Please count the lines in these records that contain "width" and give only that count.

- [Records shown]:
● ● ● ● ● ● ●

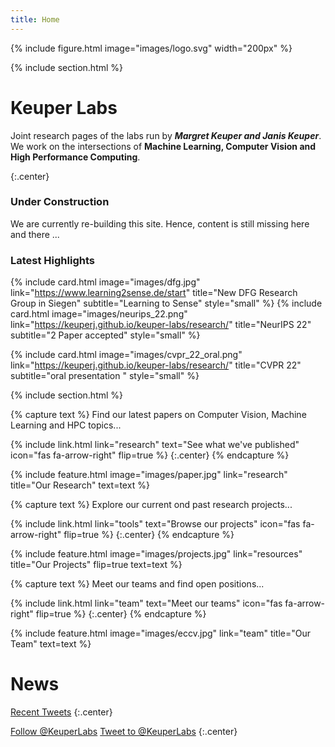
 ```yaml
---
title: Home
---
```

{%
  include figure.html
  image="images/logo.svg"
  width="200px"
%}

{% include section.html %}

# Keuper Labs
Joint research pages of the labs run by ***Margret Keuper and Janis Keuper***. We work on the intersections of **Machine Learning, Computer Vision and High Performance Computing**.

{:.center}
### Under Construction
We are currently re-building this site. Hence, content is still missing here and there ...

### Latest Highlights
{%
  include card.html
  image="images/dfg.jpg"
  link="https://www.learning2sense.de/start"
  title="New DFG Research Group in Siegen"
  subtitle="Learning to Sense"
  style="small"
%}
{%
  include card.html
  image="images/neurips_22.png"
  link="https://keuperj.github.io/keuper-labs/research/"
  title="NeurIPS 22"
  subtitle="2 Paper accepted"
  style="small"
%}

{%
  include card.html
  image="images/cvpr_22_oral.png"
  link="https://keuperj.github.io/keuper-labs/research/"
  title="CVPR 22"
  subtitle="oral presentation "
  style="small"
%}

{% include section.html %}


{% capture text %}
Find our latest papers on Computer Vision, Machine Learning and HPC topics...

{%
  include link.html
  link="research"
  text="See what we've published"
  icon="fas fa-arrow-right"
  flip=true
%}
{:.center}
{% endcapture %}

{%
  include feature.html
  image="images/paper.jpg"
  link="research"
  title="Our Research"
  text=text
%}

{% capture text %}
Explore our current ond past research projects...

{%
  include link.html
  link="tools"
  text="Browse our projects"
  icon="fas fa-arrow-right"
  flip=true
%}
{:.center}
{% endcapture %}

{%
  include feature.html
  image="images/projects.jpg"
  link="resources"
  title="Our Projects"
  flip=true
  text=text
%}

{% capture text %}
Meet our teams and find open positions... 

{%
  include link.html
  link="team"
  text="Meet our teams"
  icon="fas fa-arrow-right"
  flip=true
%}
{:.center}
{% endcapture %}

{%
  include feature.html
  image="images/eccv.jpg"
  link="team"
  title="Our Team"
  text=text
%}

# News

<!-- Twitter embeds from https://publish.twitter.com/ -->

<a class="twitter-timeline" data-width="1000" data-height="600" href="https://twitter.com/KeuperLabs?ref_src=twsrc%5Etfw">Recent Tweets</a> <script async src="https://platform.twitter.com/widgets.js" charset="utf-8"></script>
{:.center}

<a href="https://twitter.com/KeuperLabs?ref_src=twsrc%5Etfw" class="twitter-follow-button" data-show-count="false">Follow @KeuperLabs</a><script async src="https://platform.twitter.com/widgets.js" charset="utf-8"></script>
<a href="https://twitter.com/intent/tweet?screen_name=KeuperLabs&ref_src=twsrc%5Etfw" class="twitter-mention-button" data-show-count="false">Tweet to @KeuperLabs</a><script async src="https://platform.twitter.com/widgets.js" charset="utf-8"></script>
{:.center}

● ● ● ● ● ● ●

- [Reply to the task]:
2